5 reasons your next phone should be a Windows Phone

In the crazy, mixed-up world of smartphones, a vote for Windows is a vote for innovation and quality. Matt Egan puts aside his prejudice to investigate. Here at Technoquadra we’ve rarely been entirely complimentary about Window Phone.

It’s not that there’s anything wrong with Microsoft’s platform; it’s just that in a market that already included iPhone, Android and BlackBerry, Windows Phone 8 launched offering little new.

Add to that the fact that existing Windows Phone 7 users were given no means of upgrading, and it seemed that even Windows Phone fans would be dissuaded from sticking with Windows. And that meant those selling apps and media were less than keen to back the platform. That, in turn, meant fewer people buying handsets, and therefore fewer people making handsets and, well, from the start things didn’t look great for Windows Phone 8.

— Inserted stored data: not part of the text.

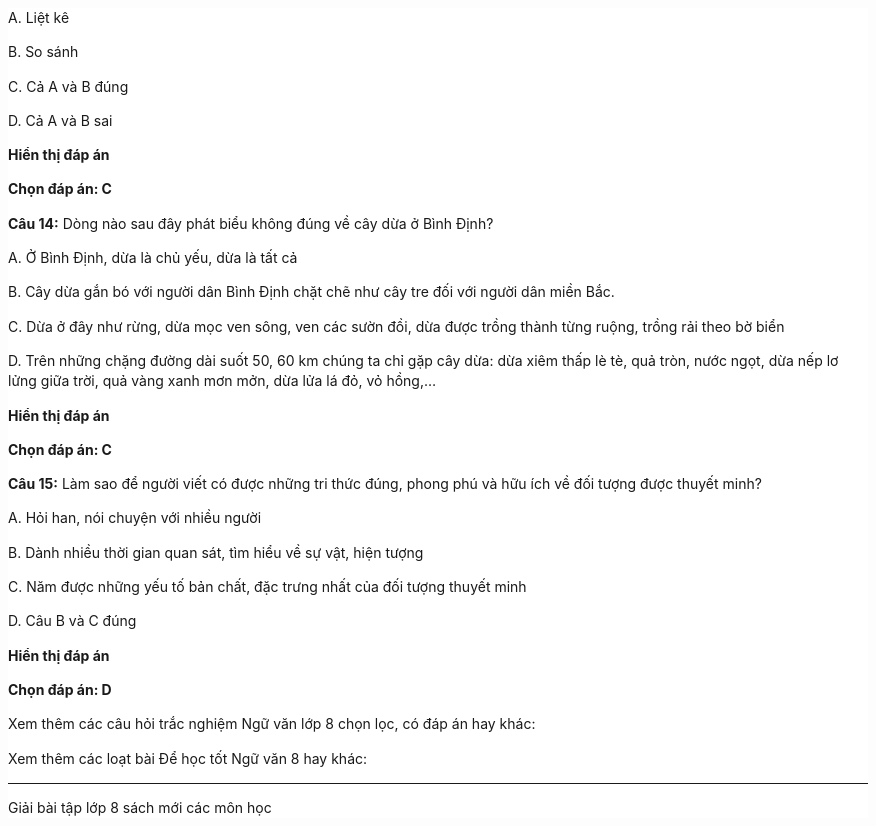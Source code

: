 A. Liệt kê 

B. So sánh 

C. Cả A và B đúng 

D. Cả A và B sai 

**Hiển thị đáp án**

**Chọn đáp án: C**

**Câu 14:** Dòng nào sau đây phát biểu không đúng về cây dừa ở Bình Định? 

A. Ở Bình Định, dừa là chủ yếu, dừa là tất cả 

B. Cây dừa gắn bó với người dân Bình Định chặt chẽ như cây tre đối với người dân miền Bắc. 

C. Dừa ở đây như rừng, dừa mọc ven sông, ven các sườn đồi, dừa được trồng thành từng ruộng, trồng rải theo bờ biển 

D. Trên những chặng đường dài suốt 50, 60 km chúng ta chỉ gặp cây dừa: dừa xiêm thấp lè tè, quả tròn, nước ngọt, dừa nếp lơ lửng giữa trời, quả vàng xanh mơn mởn, dừa lửa lá đỏ, vỏ hồng,…

**Hiển thị đáp án**

**Chọn đáp án: C**

**Câu 15:** Làm sao để người viết có được những tri thức đúng, phong phú và hữu ích về đối tượng được thuyết minh? 

A. Hỏi han, nói chuyện với nhiều người 

B. Dành nhiều thời gian quan sát, tìm hiểu về sự vật, hiện tượng 

C. Năm được những yếu tố bản chất, đặc trưng nhất của đối tượng thuyết minh 

D. Câu B và C đúng 

**Hiển thị đáp án**

**Chọn đáp án: D**

Xem thêm các câu hỏi trắc nghiệm Ngữ văn lớp 8 chọn lọc, có đáp án hay khác:

Xem thêm các loạt bài Để học tốt Ngữ văn 8 hay khác:

* * *

Giải bài tập lớp 8 sách mới các môn học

But something is stirring in the Windows Phone world. In time to come the fact that everyone but Nokia stopped supporting Windows Phone 8 may be perceived as a blessing. Especially now that Microsoft has purchased Nokia’s consumer phone business.

Nokia has a range of handsets that offer something for every screen size and price point. And for that reason, now may be the time to jump aboard the Windows Phone bandwagon. Here are fi ve reasons why your next phone should be a Windows Phone.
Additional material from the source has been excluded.